What are the benefits of using JDBC? What is prepared statement?

 Benefits of using JDBC:

• JDBC enables enterprise applications to continue using existing data even if the data is stored on different database management systems.

 • The combination of the Java API and the JDBC API makes the databases transferable from one vendor to another without modifications in the application code.

• JDBC is usually used to connect a user application to a 'behind the scenes' database, no matter of what database management software is used to control the database. In this function, JDBC is cross-platform or platform-independent.

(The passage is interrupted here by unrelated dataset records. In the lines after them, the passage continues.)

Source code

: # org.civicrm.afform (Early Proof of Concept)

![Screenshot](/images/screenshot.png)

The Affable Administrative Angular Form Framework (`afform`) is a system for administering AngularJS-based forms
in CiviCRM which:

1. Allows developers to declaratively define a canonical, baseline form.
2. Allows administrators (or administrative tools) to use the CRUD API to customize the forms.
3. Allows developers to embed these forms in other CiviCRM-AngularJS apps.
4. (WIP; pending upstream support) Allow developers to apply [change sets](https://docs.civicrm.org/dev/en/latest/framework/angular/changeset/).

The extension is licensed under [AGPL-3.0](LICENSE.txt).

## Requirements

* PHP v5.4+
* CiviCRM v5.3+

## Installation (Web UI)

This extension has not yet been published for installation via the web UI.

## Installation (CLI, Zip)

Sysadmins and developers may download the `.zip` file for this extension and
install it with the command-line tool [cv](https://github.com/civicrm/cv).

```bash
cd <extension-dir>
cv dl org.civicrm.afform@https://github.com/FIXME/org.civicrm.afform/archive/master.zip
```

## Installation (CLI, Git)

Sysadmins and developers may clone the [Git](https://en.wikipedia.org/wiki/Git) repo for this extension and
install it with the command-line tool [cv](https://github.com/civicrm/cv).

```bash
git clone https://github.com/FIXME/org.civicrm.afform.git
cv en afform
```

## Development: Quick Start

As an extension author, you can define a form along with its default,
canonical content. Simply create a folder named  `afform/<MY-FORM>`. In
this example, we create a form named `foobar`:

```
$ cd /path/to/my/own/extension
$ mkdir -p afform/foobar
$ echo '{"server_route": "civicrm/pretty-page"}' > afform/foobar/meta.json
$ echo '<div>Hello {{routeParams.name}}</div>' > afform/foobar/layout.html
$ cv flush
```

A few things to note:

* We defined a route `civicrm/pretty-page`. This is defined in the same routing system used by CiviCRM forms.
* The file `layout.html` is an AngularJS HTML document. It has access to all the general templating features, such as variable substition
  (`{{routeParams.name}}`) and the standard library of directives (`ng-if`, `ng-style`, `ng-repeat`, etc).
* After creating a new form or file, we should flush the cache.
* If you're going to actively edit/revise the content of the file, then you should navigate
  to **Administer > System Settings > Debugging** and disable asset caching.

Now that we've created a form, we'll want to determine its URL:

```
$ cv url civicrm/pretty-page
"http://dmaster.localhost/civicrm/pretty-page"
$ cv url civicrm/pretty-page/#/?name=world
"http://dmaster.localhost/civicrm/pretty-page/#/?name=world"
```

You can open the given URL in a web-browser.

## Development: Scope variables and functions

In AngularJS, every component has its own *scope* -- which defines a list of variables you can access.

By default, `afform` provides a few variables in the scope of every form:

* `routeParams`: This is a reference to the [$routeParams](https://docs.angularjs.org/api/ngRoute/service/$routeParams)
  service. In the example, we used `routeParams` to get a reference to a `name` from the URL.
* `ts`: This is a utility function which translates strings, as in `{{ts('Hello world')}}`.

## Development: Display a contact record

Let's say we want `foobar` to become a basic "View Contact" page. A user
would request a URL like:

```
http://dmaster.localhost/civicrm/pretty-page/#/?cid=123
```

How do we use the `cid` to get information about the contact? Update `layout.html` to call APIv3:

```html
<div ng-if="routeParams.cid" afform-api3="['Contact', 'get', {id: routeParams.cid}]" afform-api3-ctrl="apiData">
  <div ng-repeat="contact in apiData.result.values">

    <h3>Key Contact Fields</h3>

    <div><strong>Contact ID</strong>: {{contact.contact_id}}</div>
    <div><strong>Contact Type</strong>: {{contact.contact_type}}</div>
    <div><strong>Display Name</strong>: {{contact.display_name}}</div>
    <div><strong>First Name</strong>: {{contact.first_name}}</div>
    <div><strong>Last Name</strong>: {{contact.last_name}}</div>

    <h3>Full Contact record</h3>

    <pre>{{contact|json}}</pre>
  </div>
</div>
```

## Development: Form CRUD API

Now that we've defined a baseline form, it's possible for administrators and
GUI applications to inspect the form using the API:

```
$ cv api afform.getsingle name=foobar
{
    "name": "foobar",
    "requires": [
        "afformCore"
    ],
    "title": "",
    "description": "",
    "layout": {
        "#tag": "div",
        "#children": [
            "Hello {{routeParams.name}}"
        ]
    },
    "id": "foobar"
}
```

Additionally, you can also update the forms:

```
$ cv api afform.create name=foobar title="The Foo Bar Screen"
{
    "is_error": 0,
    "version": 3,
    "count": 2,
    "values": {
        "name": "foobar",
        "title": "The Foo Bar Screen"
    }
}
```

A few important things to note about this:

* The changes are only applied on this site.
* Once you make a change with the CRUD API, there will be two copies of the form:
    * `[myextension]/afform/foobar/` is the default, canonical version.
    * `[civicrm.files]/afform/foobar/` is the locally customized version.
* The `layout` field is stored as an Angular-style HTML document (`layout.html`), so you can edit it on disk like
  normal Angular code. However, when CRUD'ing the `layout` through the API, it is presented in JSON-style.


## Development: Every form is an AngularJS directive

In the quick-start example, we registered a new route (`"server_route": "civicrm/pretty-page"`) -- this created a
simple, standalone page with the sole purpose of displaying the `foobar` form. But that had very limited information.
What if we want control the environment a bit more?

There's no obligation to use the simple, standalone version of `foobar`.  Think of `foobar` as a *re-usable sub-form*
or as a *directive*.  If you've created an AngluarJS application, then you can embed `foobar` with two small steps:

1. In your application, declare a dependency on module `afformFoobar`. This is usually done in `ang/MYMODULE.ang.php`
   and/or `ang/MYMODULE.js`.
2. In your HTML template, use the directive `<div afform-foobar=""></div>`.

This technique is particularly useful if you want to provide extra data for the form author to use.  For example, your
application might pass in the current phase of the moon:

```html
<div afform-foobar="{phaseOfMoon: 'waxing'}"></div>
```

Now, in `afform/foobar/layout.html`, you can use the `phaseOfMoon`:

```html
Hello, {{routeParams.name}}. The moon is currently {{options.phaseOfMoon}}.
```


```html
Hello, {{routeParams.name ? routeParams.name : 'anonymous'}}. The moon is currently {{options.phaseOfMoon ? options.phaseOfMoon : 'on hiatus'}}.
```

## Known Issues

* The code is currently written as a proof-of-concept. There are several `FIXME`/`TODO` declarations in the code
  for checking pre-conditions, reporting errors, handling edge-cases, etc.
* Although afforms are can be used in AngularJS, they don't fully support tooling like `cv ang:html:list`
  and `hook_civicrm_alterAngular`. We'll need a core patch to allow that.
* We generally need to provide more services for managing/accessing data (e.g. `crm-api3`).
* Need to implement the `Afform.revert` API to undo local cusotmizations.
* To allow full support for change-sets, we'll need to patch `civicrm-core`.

• With JDBC, the complexity of connecting a user program to a 'behind the scenes'  database is hidden, and makes it easy to deploy and economical to maintain.


Prepared Statement

Prepared Stat is used to execute parameterized or dynamic SQL queries.

E.g. of parameterized query:

String sql="insert into emp values(?,?,?)"; As we can see, we are passing parameter (?) for the values. Its value will be set by calling the setter methods of PreparedStatement.

It is preferred when a particular query is to be executed multiple times. We can pass the parameters to SQL query at run time using this interface.

The prepareStatement() method of Connection interface is used to return the object of PreparedStatement.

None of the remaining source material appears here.